Non-normality of residuals can, indeed, affect the outcome of a regression analysis. In particular, when the assumption of normally distributed residuals is not met, the estimated standard errors may be too large, leading to a higher-than-nominal rate of Type-I error (that is, a p-value less than .05 may occur in more than 5% of samples taken from the null hypothesis population, where no effect exists and residuals are non-normally distributed).
To examine whether non-normality affected our results, we re-ran the analyses using “robust” standard errors. (Specifically, we used the “MLR” estimator in Mplus, which uses the Satorra-Bentler formula to correct standard errors based on the degree of non-normality in the data; Satorra & Bentler, 1994). The resulting pattern of significant findings was exactly the same as those we reported in the original paper. Thus, we can safely conclude that non-normality, which can cause errors of interpretation in regression, did not do so here.
Contrary to LeNormand’s comment “In a word, your work is completely invalid (and the results are most likely an artifact)” (which is actually 16 words, not one), the reported results are not artifacts of non-normality.
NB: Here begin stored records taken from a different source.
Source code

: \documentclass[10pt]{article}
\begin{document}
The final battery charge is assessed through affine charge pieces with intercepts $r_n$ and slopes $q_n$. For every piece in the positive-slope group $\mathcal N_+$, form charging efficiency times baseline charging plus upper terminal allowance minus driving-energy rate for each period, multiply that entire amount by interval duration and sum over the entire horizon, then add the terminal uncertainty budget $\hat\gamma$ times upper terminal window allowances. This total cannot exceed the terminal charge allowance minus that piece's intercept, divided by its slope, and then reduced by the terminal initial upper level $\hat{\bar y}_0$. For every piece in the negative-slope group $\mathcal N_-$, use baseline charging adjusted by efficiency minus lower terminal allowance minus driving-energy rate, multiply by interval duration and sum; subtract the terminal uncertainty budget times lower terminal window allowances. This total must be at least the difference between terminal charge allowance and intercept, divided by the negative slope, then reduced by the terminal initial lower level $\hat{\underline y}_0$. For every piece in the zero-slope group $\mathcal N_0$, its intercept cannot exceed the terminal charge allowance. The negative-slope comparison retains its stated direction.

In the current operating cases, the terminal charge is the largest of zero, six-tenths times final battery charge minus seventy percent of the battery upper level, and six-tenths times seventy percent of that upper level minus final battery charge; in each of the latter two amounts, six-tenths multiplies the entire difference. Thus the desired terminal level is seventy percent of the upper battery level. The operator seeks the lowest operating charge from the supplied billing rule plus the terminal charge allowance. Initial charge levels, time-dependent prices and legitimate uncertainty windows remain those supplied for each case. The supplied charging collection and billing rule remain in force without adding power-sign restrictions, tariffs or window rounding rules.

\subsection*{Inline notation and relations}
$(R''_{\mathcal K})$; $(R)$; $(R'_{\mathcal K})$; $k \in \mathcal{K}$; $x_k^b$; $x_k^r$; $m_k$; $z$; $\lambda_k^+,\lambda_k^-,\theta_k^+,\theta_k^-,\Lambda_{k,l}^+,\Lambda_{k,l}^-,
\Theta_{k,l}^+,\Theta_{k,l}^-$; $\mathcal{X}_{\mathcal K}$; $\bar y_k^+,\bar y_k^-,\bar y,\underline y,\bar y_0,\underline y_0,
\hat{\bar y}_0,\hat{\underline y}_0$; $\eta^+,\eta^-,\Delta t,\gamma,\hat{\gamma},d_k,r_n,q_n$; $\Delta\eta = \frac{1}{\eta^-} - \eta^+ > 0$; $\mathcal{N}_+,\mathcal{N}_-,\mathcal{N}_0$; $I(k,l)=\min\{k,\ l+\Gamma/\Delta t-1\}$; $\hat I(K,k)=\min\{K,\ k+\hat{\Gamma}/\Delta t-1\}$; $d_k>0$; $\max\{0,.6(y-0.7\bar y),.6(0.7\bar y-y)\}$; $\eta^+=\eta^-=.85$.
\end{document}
-Azim Shariff and Mijke Rhemtulla
Reference:
Satorra, A., & Bentler, P. M. (1994). Corrections to test statistics and standard errors in covariance structure analysis. In A. von Eye & C. C. Clogg (Eds.), Latent variables analysis: Applications for developmental research (pp. 399–419). Thousand Oaks, CA: Sage.
RE: RE: A methodological flaw and two errors
LeNormand replied to azimshariff on 11 Sep 2012 at 08:35 GMT
So that you can inform us in your answer, have you checked after using MLR that the residues follow a Chi-squared law ?
It’s no more better to be assuming a Chi-square than a normal law for the purpose of regression if the residues don’t follow said law. (and on first look they don’t quite look like a Chi-squared either at least when regressing on the assumption or normality).
I guess it doesn’t make a difference on heteroscedasticity ?
Regards